ELLEN MARGRETHE LØJ (Denmark), speaking on behalf of the European Union and associated States, welcomed the outcome of the Emergency Loya Jirga and the election of the head of State, Hamid Karzai.  The Loya Jirga process had demonstrated eagerness for involvement in democratization process from Afghans across the country.  She was gratified that women had represented a strong voice in the process.  The Union strongly deplored the assassination of Vice-President Haji Abdul Qadir and urged the Transitional Authority to conduct an investigation into it.  She called upon the Afghan people not to let the tragic event disrupt the peace process.

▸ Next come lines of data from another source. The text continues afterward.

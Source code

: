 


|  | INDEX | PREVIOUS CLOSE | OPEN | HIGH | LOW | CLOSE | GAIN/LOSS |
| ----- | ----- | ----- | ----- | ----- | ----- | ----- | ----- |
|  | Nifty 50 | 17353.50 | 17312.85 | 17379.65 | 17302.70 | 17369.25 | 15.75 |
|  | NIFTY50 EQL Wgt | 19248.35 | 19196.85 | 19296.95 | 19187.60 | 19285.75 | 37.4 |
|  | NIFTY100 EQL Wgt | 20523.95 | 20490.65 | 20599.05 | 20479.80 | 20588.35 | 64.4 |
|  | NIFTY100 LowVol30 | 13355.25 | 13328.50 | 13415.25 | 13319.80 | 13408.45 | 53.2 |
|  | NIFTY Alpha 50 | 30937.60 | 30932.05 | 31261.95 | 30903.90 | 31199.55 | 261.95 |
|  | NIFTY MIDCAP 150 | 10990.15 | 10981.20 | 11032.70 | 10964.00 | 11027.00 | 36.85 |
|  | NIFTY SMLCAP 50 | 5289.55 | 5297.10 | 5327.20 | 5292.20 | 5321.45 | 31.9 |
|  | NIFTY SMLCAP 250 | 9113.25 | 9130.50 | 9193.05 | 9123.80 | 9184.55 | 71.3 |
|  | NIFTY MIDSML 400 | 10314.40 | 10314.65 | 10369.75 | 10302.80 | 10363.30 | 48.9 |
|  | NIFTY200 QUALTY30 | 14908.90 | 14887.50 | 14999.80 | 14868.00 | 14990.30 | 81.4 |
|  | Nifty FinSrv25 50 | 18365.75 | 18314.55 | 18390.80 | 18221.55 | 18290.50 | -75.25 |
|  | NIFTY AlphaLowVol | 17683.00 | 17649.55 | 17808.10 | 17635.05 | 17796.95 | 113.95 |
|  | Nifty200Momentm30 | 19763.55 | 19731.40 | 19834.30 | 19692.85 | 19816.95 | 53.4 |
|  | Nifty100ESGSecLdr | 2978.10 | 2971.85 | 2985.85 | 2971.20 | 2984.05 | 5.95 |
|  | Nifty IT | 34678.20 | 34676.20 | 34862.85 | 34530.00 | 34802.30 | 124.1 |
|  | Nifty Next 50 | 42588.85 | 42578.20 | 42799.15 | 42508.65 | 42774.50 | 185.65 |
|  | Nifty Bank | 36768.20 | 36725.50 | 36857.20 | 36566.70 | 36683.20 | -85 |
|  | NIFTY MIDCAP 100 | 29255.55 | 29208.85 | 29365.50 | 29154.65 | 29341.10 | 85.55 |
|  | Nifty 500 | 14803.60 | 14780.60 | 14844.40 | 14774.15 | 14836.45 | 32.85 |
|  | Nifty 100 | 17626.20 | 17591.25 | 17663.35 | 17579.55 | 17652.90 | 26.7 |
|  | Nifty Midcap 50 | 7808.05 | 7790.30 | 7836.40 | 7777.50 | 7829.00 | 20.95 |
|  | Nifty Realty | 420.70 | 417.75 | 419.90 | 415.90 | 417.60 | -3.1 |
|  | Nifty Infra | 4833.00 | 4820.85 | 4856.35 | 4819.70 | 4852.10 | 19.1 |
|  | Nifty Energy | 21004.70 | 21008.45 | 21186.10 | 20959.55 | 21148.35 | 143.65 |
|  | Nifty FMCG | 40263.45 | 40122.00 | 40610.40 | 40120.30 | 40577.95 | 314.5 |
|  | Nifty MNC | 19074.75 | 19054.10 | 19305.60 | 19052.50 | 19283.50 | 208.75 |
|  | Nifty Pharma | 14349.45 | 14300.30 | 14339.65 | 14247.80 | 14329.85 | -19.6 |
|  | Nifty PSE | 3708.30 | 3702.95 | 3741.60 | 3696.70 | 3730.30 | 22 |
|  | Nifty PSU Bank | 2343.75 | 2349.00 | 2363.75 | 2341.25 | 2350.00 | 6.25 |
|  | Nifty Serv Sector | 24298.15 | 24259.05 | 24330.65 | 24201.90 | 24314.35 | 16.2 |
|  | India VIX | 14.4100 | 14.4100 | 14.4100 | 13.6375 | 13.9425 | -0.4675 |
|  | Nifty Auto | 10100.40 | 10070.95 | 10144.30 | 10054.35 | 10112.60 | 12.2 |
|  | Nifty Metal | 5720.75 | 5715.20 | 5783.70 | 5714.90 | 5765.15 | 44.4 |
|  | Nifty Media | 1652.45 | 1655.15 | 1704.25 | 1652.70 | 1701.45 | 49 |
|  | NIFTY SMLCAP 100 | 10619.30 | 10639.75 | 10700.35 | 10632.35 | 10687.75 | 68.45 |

Significant challenges remained, however.  Lack of security continued to be a primary concern for the Afghan people and international organizations working in Afghanistan.  Another challenge was making newly established institutions work and expanding their influence to the provinces.  The Transitional Government had the main responsibility for ensuring progress on those and many other issues during the second stage of the Bonn process.  The Union would continue its political and financial support for that role.

The overall goal of the Union’s cooperation with Afghanistan was full implementation of the Bonn Agreement, she said.  The end-goal should be the establishment of a broad-based, gender-sensitive, multi-ethnic and fully representative government.  The Union had a long-term commitment to assist in the creation of an Afghan State that respected human rights, including women's rights and the rule of law.  Welcoming the steps Afghanistan had taken so far to tackle the production and processing of drugs, she said the Union was committed to working with Afghanistan to combat the problem.  Regarding the establishment of the Constitutional Commission, the Union called on the Transitional Government to give sufficient impetus to the work of the Commission once established.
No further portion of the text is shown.